LOS ANGELES (CNS) - An coroner's inquest will be conducted today into the death of Fred Williams III, who was shot and killed by a sheriff's deputy in October while running from deputies with a handgun.
The inquest will be conducted by retired California Court of Appeals Justice Candace D. Cooper, who also conducted the inquest in November into the death of 18-year-old Andres Guardado, who was fatally shot by a deputy near Gardena. That inquest was the first in Los Angeles County in more than 30 years.
Williams, 25, was fatally shot while running from deputies in the Willowbrook area of the county on Oct. 16 while armed with a handgun.
The Los Angeles County Sheriff's Department released body camera footage on Oct. 30 of the shooting, which shows Williams on top of a garden shed with a firearm in his hand, as he jumps into the yard of another property, at which point a deputy shoots him. Williams died at the scene.
The coroner's office listed the cause as “gunshot wound of back.''
The sheriff's department claims Williams pointed a gun at the deputy, but that allegation is not clear in the footage.
The victim's father, Fred Williams Jr., told the Los Angeles Times after the footage's release, “the video clearly shows there was never a gun pointed in (the deputy's) direction.''
Deputies had seen Williams holding a handgun and standing with a group of about 15 people when he allegedly put a handgun into his waistband and ran away.

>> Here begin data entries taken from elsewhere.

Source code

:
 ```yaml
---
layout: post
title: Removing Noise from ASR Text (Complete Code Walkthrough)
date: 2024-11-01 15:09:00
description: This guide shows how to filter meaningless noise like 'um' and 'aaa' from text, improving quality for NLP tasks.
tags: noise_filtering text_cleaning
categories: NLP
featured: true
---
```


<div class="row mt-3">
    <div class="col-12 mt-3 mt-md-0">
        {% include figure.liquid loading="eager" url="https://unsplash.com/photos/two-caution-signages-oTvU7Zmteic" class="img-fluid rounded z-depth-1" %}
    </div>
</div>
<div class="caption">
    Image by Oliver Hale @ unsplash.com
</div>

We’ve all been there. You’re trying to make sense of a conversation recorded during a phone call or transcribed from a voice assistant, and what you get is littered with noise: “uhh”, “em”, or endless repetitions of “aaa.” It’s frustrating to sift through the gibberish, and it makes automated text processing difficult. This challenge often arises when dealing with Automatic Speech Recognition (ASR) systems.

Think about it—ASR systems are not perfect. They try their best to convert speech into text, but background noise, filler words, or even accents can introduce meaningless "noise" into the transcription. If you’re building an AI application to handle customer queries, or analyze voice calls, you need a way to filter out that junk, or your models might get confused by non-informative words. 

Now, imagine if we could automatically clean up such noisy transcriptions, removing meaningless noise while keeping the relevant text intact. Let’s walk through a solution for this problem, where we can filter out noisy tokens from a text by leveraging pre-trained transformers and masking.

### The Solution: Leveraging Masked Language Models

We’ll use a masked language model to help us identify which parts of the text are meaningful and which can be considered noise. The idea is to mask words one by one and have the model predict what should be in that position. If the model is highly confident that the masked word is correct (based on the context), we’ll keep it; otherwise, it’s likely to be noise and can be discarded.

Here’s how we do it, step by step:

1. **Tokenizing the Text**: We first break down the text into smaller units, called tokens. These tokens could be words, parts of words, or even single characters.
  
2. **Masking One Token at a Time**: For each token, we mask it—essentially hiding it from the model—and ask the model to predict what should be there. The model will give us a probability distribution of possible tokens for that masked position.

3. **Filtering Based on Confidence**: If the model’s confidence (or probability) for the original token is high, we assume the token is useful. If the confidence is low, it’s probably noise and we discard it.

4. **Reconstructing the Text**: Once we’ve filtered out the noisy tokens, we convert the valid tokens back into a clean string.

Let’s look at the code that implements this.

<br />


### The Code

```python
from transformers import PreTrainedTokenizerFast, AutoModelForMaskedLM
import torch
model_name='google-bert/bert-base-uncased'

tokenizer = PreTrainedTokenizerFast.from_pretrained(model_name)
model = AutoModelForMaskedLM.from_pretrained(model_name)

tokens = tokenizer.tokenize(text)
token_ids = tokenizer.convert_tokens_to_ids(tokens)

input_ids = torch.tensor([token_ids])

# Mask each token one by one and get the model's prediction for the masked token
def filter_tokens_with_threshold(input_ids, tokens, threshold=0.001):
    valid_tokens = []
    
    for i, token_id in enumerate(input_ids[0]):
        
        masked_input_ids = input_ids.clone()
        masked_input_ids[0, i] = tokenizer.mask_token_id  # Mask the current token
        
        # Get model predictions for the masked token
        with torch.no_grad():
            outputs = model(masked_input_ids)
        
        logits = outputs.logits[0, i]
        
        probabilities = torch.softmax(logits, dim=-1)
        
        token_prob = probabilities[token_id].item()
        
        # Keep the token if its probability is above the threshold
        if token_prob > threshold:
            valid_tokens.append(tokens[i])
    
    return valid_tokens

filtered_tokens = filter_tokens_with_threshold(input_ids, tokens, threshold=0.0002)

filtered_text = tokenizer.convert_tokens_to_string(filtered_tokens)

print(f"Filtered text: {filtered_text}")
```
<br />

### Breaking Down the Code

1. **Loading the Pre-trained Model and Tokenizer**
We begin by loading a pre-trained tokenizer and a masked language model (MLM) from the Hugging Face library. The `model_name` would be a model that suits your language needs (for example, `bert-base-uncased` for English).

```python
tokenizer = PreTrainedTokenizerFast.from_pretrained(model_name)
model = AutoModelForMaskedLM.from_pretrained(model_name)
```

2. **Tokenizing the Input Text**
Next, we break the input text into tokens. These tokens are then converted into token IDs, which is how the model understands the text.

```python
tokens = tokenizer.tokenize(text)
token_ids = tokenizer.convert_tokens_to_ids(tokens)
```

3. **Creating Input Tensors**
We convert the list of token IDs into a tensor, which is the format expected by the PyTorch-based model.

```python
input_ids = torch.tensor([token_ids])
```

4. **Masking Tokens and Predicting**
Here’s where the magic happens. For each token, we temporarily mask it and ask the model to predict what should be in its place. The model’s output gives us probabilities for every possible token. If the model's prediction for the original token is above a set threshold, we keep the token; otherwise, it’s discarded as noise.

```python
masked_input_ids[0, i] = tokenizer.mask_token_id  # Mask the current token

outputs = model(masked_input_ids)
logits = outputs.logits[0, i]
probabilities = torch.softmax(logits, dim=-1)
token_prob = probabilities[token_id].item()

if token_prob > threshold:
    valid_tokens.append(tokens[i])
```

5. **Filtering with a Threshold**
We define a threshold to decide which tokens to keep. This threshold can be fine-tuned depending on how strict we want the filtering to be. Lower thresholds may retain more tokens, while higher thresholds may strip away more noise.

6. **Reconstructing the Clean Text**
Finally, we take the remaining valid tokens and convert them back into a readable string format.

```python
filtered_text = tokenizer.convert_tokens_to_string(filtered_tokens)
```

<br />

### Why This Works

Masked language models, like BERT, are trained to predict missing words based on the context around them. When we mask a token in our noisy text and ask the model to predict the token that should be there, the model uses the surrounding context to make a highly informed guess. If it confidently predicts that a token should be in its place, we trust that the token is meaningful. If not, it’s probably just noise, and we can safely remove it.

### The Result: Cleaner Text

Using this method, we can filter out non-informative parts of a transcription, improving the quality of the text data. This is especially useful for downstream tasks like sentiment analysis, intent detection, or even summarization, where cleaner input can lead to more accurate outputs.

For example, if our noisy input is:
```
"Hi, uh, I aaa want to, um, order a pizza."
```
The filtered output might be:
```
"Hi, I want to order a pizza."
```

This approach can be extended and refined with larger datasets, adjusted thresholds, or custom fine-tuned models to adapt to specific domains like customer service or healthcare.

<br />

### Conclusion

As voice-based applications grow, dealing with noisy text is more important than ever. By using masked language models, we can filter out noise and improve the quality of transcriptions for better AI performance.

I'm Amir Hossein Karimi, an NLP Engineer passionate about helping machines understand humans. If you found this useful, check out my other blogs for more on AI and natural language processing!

One deputy pursued him on foot and another deputy followed in a patrol car, according to the sheriff's department.
Photos released by the sheriff's department shows Williams with a handgun at his waist as he runs through the yard of a residence in the 2200 block of East 122nd Street.

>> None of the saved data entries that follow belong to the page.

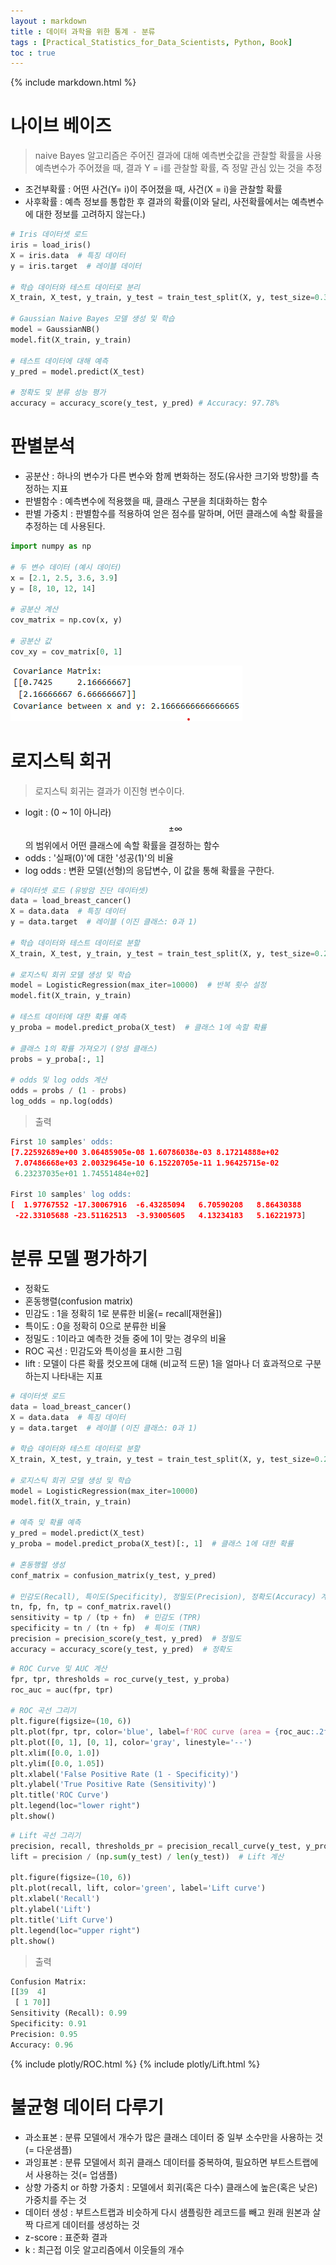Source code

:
 ```yaml
---
layout : markdown
title : 데이터 과학을 위한 통계 - 분류
tags : [Practical_Statistics_for_Data_Scientists, Python, Book]
toc : true
---
```

{% include markdown.html %}

# 나이브 베이즈

> naive Bayes 알고리즘은 주어진 결과에 대해 예측변숫값을 관찰할 확률을 사용  
> 예측변수가 주어졌을 때, 결과 Y = i를 관찰할 확률, 즉 정말 관심 있는 것을 추정

- 조건부확률 : 어떤 사건(Y= i)이 주어졌을 때, 사건(X = i)을 관찰할 확률
- 사후확률 : 예측 정보를 통합한 후 결과의 확률(이와 달리, 사전확률에서는 예측변수에 대한 정보를 고려하지 않는다.)

```python
# Iris 데이터셋 로드
iris = load_iris()
X = iris.data  # 특징 데이터
y = iris.target  # 레이블 데이터

# 학습 데이터와 테스트 데이터로 분리
X_train, X_test, y_train, y_test = train_test_split(X, y, test_size=0.3, random_state=42)

# Gaussian Naive Bayes 모델 생성 및 학습
model = GaussianNB()
model.fit(X_train, y_train)

# 테스트 데이터에 대해 예측
y_pred = model.predict(X_test)

# 정확도 및 분류 성능 평가
accuracy = accuracy_score(y_test, y_pred) # Accuracy: 97.78%
```
# 판별분석

- 공분산 : 하나의 변수가 다른 변수와 함께 변화하는 정도(유사한 크기와 방향)를 측정하는 지표
- 판별함수 : 예측변수에 적용했을 때, 클래스 구분을 최대화하는 함수
- 판별 가중치 : 판별함수를 적용하여 얻은 점수를 말하며, 어떤 클래스에 속할 확률을 추정하는 데 사용된다.

```python
import numpy as np

# 두 변수 데이터 (예시 데이터)
x = [2.1, 2.5, 3.6, 3.9]
y = [8, 10, 12, 14]

# 공분산 계산
cov_matrix = np.cov(x, y)

# 공분산 값
cov_xy = cov_matrix[0, 1]
```
![cov](/assets/images/data_scientists/cov.png)

# 로지스틱 회귀

> 로지스틱 회귀는 결과가 이진형 변수이다.

- logit : (0 ~ 1이 아니라) $$ \pm \infty $$의 범위에서 어떤 클래스에 속할 확률을 결정하는 함수
- odds : '실패(0)'에 대한 '성공(1)'의 비율
- log odds : 변환 모델(선형)의 응답변수, 이 값을 통해 확률을 구한다.

```python
# 데이터셋 로드 (유방암 진단 데이터셋)
data = load_breast_cancer()
X = data.data  # 특징 데이터
y = data.target  # 레이블 (이진 클래스: 0과 1)

# 학습 데이터와 테스트 데이터로 분할
X_train, X_test, y_train, y_test = train_test_split(X, y, test_size=0.2, random_state=42)

# 로지스틱 회귀 모델 생성 및 학습
model = LogisticRegression(max_iter=10000)  # 반복 횟수 설정
model.fit(X_train, y_train)

# 테스트 데이터에 대한 확률 예측
y_proba = model.predict_proba(X_test)  # 클래스 1에 속할 확률

# 클래스 1의 확률 가져오기 (양성 클래스)
probs = y_proba[:, 1]

# odds 및 log odds 계산
odds = probs / (1 - probs)
log_odds = np.log(odds)
```

> 출력

```python
First 10 samples' odds:
[7.22592689e+00 3.06485905e-08 1.60786038e-03 8.17214888e+02
 7.07486668e+03 2.00329645e-10 6.15220705e-11 1.96425715e-02
 6.23237035e+01 1.74551484e+02]

First 10 samples' log odds:
[  1.97767552 -17.30067916  -6.43285094   6.70590208   8.86430388
 -22.33105688 -23.51162513  -3.93005605   4.13234183   5.16221973]
```



# 분류 모델 평가하기

- 정확도
- 혼동행렬(confusion matrix)
- 민감도 : 1을 정확히 1로 분류한 비울(= recall[재현율])
- 특이도 : 0을 정확히 0으로 분류한 비율
- 정밀도 : 1이라고 예측한 것들 중에 1이 맞는 경우의 비율
- ROC 곡선 : 민감도와 특이성을 표시한 그림
- lift : 모델이 다른 확률 컷오프에 대해 (비교적 드문) 1을 얼마나 더 효과적으로 구분하는지 나타내는 지표

```python
# 데이터셋 로드
data = load_breast_cancer()
X = data.data  # 특징 데이터
y = data.target  # 레이블 (이진 클래스: 0과 1)

# 학습 데이터와 테스트 데이터로 분할
X_train, X_test, y_train, y_test = train_test_split(X, y, test_size=0.2, random_state=42)

# 로지스틱 회귀 모델 생성 및 학습
model = LogisticRegression(max_iter=10000)
model.fit(X_train, y_train)

# 예측 및 확률 예측
y_pred = model.predict(X_test)
y_proba = model.predict_proba(X_test)[:, 1]  # 클래스 1에 대한 확률

# 혼동행렬 생성
conf_matrix = confusion_matrix(y_test, y_pred)

# 민감도(Recall), 특이도(Specificity), 정밀도(Precision), 정확도(Accuracy) 계산
tn, fp, fn, tp = conf_matrix.ravel()
sensitivity = tp / (tp + fn)  # 민감도 (TPR)
specificity = tn / (tn + fp)  # 특이도 (TNR)
precision = precision_score(y_test, y_pred)  # 정밀도
accuracy = accuracy_score(y_test, y_pred)  # 정확도
```

```python
# ROC Curve 및 AUC 계산
fpr, tpr, thresholds = roc_curve(y_test, y_proba)
roc_auc = auc(fpr, tpr)

# ROC 곡선 그리기
plt.figure(figsize=(10, 6))
plt.plot(fpr, tpr, color='blue', label=f'ROC curve (area = {roc_auc:.2f})')
plt.plot([0, 1], [0, 1], color='gray', linestyle='--')
plt.xlim([0.0, 1.0])
plt.ylim([0.0, 1.05])
plt.xlabel('False Positive Rate (1 - Specificity)')
plt.ylabel('True Positive Rate (Sensitivity)')
plt.title('ROC Curve')
plt.legend(loc="lower right")
plt.show()
```

```python
# Lift 곡선 그리기
precision, recall, thresholds_pr = precision_recall_curve(y_test, y_proba)
lift = precision / (np.sum(y_test) / len(y_test))  # Lift 계산

plt.figure(figsize=(10, 6))
plt.plot(recall, lift, color='green', label='Lift curve')
plt.xlabel('Recall')
plt.ylabel('Lift')
plt.title('Lift Curve')
plt.legend(loc="upper right")
plt.show()
```

> 출력

```python
Confusion Matrix:
[[39  4]
 [ 1 70]]
Sensitivity (Recall): 0.99
Specificity: 0.91
Precision: 0.95
Accuracy: 0.96
```

{% include plotly/ROC.html %}
{% include plotly/Lift.html %}


# 불균형 데이터 다루기
- 과소표본 : 분류 모델에서 개수가 많은 클래스 데이터 중 일부 소수만을 사용하는 것(= 다운샘플)
- 과잉표본 : 분류 모델에서 희귀 클래스 데이터를 중복하여, 필요하면 부트스트랩에서 사용하는 것(= 업샘플)
- 상향 가중치 or 하향 가중치 : 모델에서 회귀(혹은 다수) 클래스에 높은(혹은 낮은) 가중치를 주는 것
- 데이터 생성 : 부트스트랩과 비슷하게 다시 샘플링한 레코드를 빼고 원래 원본과 살짝 다르게 데이터를 생성하는 것
- z-score : 표준화 결과
- k : 최근접 이웃 알고리즘에서 이웃들의 개수
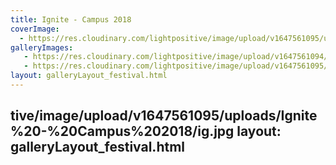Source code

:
 ```yaml
---
title: Ignite - Campus 2018
coverImage:
  - https://res.cloudinary.com/lightpositive/image/upload/v1647561095/uploads/Ignite%20-%20Campus%202018/ig2.jpg
galleryImages:
   - https://res.cloudinary.com/lightpositive/image/upload/v1647561094/uploads/Ignite%20-%20Campus%202018/ig1.jpg
   - https://res.cloudinary.com/lightpositive/image/upload/v1647561095/uploads/Ignite%20-%20Campus%202018/ig2.jpg
layout: galleryLayout_festival.html
---
```

tive/image/upload/v1647561095/uploads/Ignite%20-%20Campus%202018/ig.jpg
layout: galleryLayout_festival.html
---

The sheriff's department alleges that Williams “engaged the deputy by pointing his firearm at him at which point a deputy involved shooting occurred.'' In the footage, a gun is visible in his hand, but not clearly pointed at the deputy.
The deputy, who at the time did not know if Williams was struck by gunfire, then broadcasts on his emergency radio that the suspect jumped into another yard, and the deputy says he “pointed (firearm) at me.''
Deputies recovered a loaded pistol, which the department said was not registered to Williams, who was on parole and prohibited from owning a firearm.

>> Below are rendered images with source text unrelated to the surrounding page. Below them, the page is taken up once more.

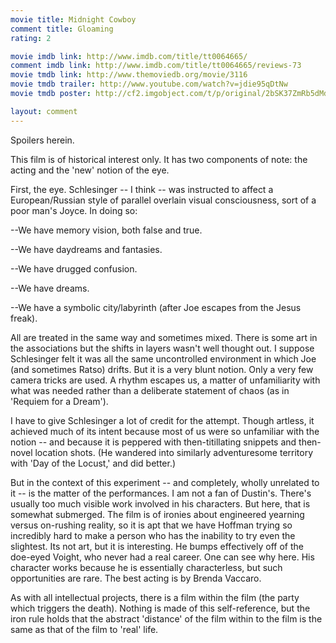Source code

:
 ```yaml
---
movie title: Midnight Cowboy
comment title: Gloaming
rating: 2

movie imdb link: http://www.imdb.com/title/tt0064665/
comment imdb link: http://www.imdb.com/title/tt0064665/reviews-73
movie tmdb link: http://www.themoviedb.org/movie/3116
movie tmdb trailer: http://www.youtube.com/watch?v=jdie95qDtNw
movie tmdb poster: http://cf2.imgobject.com/t/p/original/2bSK37ZmRb5dMd3nDen1tvPo60u.jpg

layout: comment
---
```


Spoilers herein.

This film is of historical interest only. It has two components of note: the acting and the 'new' notion of the eye.

First, the eye. Schlesinger -- I think -- was instructed to affect a European/Russian style of parallel overlain visual consciousness, sort of a poor man's Joyce. In doing so:

--We have memory vision, both false and true. 

--We have daydreams and fantasies. 

--We have drugged confusion. 

--We have dreams. 

--We have a symbolic city/labyrinth (after Joe escapes from the Jesus freak). 

All are treated in the same way and sometimes mixed. There is some art in the associations but the shifts in layers wasn't well thought out. I suppose Schlesinger felt it was all the same uncontrolled environment in which Joe (and sometimes Ratso) drifts. But it is a very blunt notion. Only a very few camera tricks are used. A rhythm escapes us, a matter of unfamiliarity with what was needed rather than a deliberate statement of chaos (as in 'Requiem for a Dream').

I have to give Schlesinger a lot of credit for the attempt. Though artless, it achieved much of its intent because most of us were so unfamiliar with the notion -- and because it is peppered with then-titillating snippets and then-novel location shots. (He wandered into similarly adventuresome territory with 'Day of the Locust,' and did better.)

But in the context of this experiment -- and completely, wholly unrelated to it -- is the matter of the performances. I am not a fan of Dustin's. There's usually too much visible work involved in his characters. But here, that is somewhat submerged. The film is of ironies about engineered yearning versus on-rushing reality, so it is apt that we have Hoffman trying so incredibly hard to make a person who has the inability to try even the slightest. Its not art, but it is interesting. He bumps effectively off of the doe-eyed Voight, who never had a real career. One can see why here. His character works because he is essentially characterless, but such opportunities are rare. The best acting is by Brenda Vaccaro.

As with all intellectual projects, there is a film within the film (the party which triggers the death). Nothing is made of this self-reference, but the iron rule holds that the abstract 'distance' of the film within to the film is the same as that of the film to 'real' life.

Medical Examiner-Coroner Jonathan Lucas recently told the Civilian Oversight Commission no other inquests were planned, and he hoped that his office would have an opportunity to step back and thoughtfully consider a policy governing inquests once the Williams inquest was completed.
Lucas indicated that an inquest offers little additional insight into the manner or cause of death, but acknowledged that it addresses public calls for transparency.
“The inquest is an old, old tool, and it really predates the modern era of scientific advancement,'' Lucas said, noting that as its utility came into question, the inquest was largely eliminated as a practice by most large jurisdictions.
Commissioner Priscilla Ocen and others said that the open forum was critical to public trust.
“The inquests, I think, are doing a tremendous public service so that there's more transparency, people can see that these investigations are being taken seriously at least by somebody in the county,'' Ocen said.
Ocen and other commissioners expressed concern that multiple members of the sheriff's department declined to answer questions during the Guardado inquest, citing advice from attorneys.
Both Lucas and a county lawyer told the commission that they were hopeful that members of the department would be more forthcoming at the Williams inquest.